Now, let us define a sequential Keras model of the ANN corresponding to the scheme above and print the summary of the model. Here, we are going to use Sigmoid activation function on the output node because we have a binary classification problem.

library(keras)
model <- keras_model_sequential() 
model <- model %>% 
  layer_dense(units = 1, activation = 'sigmoid', input_shape = c(2))
summary(model)

Model: "sequential"
________________________________________________________________________________
 Layer (type)                       Output Shape                    Param #     
================================================================================
 dense (Dense)                      (None, 1)                       3           
================================================================================
Total params: 3
Trainable params: 3
Non-trainable params: 0
________________________________________________________________________________

Next, we are going to compile and fit the Keras ANN model. Again, for simplicity, we are going to use Mean Squared Error (MSE) loss function, and Stochastic Gradient Descent (SGD) as an optimization algorithm (with a high learning rate 0.1). The training will be for 3000 epochs, it should be enough for MSE to reach zero.

model %>% 
  compile(loss = 'mean_squared_error',optimizer = optimizer_sgd(lr = 0.1))
history <- model %>% fit(X, y, epochs = 10000)
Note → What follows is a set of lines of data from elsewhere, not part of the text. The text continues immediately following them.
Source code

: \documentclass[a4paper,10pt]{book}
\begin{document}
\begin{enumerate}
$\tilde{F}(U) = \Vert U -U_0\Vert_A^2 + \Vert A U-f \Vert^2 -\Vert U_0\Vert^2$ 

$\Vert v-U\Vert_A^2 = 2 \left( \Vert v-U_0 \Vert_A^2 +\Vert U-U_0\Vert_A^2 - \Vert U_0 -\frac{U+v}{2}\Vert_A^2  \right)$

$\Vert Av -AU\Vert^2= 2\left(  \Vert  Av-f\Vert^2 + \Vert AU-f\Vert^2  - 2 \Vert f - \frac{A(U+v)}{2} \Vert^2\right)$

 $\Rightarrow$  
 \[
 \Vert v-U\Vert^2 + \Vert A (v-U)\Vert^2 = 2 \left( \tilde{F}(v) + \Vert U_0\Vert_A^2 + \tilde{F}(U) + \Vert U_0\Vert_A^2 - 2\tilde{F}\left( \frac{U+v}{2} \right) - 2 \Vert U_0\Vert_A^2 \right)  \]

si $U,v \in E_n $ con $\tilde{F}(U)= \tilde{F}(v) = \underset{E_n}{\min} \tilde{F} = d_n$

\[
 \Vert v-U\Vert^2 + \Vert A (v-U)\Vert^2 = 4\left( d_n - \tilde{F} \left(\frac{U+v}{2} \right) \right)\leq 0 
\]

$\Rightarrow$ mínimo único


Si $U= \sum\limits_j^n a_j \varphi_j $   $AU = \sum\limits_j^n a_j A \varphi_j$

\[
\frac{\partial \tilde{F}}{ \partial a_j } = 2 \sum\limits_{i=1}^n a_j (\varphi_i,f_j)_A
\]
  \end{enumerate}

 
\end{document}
plot(history$metrics$loss~seq(1:length(history$metrics$loss)),
xlab="Epochs",ylab="Loss",col="blue",cex=0.5)

Finally, we will make predictions on the same data set. Overfitting is not a concern here because we want to make sure that the model was capable of linearly separating the two classes of data points.

model %>% predict(X)

          [,1]
[1,] 0.1748300
[2,] 0.1436723
[3,] 0.8853564
[4,] 0.8594609

model %>% predict(X) %>% `>`(0.5) %>% k_cast("int32")

tf.Tensor(
[[0]
 [0]
 [1]
 [1]], shape=(4, 1), dtype=int32)

It looks like the Keras model successfully can assign correct labels to the four data points.

3 Coding ANN from scratch in R

Now we are going to implement the same ANN architecture from scratch in R. This will allow us to better understand the concepts like learning rate, gradient descent as well as to get an intuition of forward- and back-propagation. First of all, let us denote the sigmoid activation function on the output node as

\[\phi(s)=\frac{1}{1+\exp^{\displaystyle -s}}\]
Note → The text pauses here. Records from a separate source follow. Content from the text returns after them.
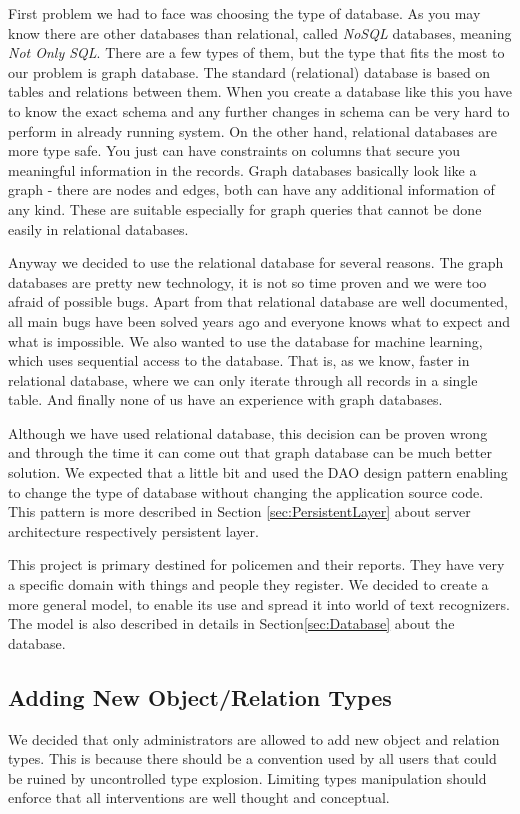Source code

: First problem we had to face was choosing the type of database. As you may know
there are other databases than relational, called \emph{NoSQL} databases,
meaning \emph{Not Only SQL}. There are a few types of them, but the type that
fits the most to our problem is graph database. The standard (relational)
database is based on tables and relations between them. When you create a
database like this you have to know the exact schema and any further changes in
schema can be very hard to perform in already running system. On the other hand,
relational databases are more type safe. You just can have constraints on
columns that secure you meaningful information in the records. Graph databases
basically look like a graph - there are nodes and edges, both can have any
additional information of any kind. These are suitable especially for graph
queries that cannot be done easily in relational databases.

Anyway we decided to use the relational database for several reasons.
The graph databases are pretty new technology, it is not so time proven and we
were too afraid of possible bugs. Apart from that relational database are well
documented, all main bugs have been solved years ago and everyone knows what to
expect and what is impossible.
We also wanted to use the database for machine learning, which uses sequential
access to the database. That is, as we know, faster in relational database,
where we can only iterate through all records in a single table.
And finally none of us have an experience with graph databases.

Although we have used relational database, this decision can be proven wrong and
through the time it can come out that graph database can be much better
solution. We expected that a little bit and used the DAO design pattern enabling
to change the type of database without changing the application source code.
This pattern is more described in Section \ref{sec:PersistentLayer} about server
architecture respectively persistent layer.

This project is primary destined for policemen and their reports. They have very
a specific domain with things and people they register. We decided to create
a more general model, to enable its use and spread it into world of text
recognizers. The model is also described in details in Section\ref{sec:Database}
about the database.

\subsection{Adding New Object/Relation Types}
\label{ssec:AddingTypes}


We decided that only administrators are allowed to add new object and relation
types. This is because there should be a convention used by all users that could
be ruined by uncontrolled type explosion. Limiting types manipulation should
enforce that all interventions are well thought and conceptual.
The beauty of this function is that it has a simple derivative that is expressed through the sigmoid function itself:

\[\phi^\prime(s)=\phi(s)\left(1-\phi(s)\right)\]

Next, the loss MSE function, i.e. the squared difference between the prediction y and the truth d, is given by the following simple equation:

\[E(w_1,w_2)=\frac{1}{2}\sum_{i=1}^N\left(d_i-y_i(w_1,w_2)\right)^2; \,\,\,\,\, y(w_1,w_2)=\phi(w_1x_1+w_2x_2)\]

Finally, the gradient descent update rule can be written as follows:

\[w_{1,2}=w_{1,2}-\mu\frac{\partial E}{\partial w_{1,2}}\]

\[\frac{\partial E}{\partial w_{1,2}}=-(d-y)*y*(1-y)*x_{1,2}\]

where \(\mu\) is a learning rate. Let us put it all together in a simple for-loop that updates the fitting parameters \(w_1\) and \(w_2\) via minimizing the mean squared error:

phi <- function(x){return(1/(1 + exp(-x)))}

X <- matrix(c(c(0, 0, 1, 1), c(0, 1, 0, 1)), ncol = 2)
d <- matrix(c(0, 0, 1, 1), ncol = 1)

mu <- 0.1; N_epochs <- 10000; E <- vector()
w <- matrix(c(0.1, 0.5), ncol = 1) #initialization of weights w1 and w2
for(epochs in 1:N_epochs)
{
  #Forward propagation
  y <- phi(X %*% w - 3) #here for simplicity we use fixed bias = -3
  
  #Backward propagation
  E <- append(E, sum((d-y)^2))
  dE_dw <- (d-y) * y * (1-y)
  w <- w + mu * (t(X) %*% dE_dw)
}
plot(E ~ seq(1:N_epochs), cex = 0.5, xlab = "Epochs", ylab = "Error", col="red")

The mean squared error seems to be decreasing and reaching zero. Let us display the final y vector of predicted labels, it should be equal to the d vector of true labels.

           [,1]
[1,] 0.04742587
[2,] 0.03166204
[3,] 0.98444378
[4,] 0.97650411

Indeed, the predicted values of labels are very close to the true ones and similar to the ones obtained from Keras solution. Well done, we have successfully implemented an ANN from scratch in R!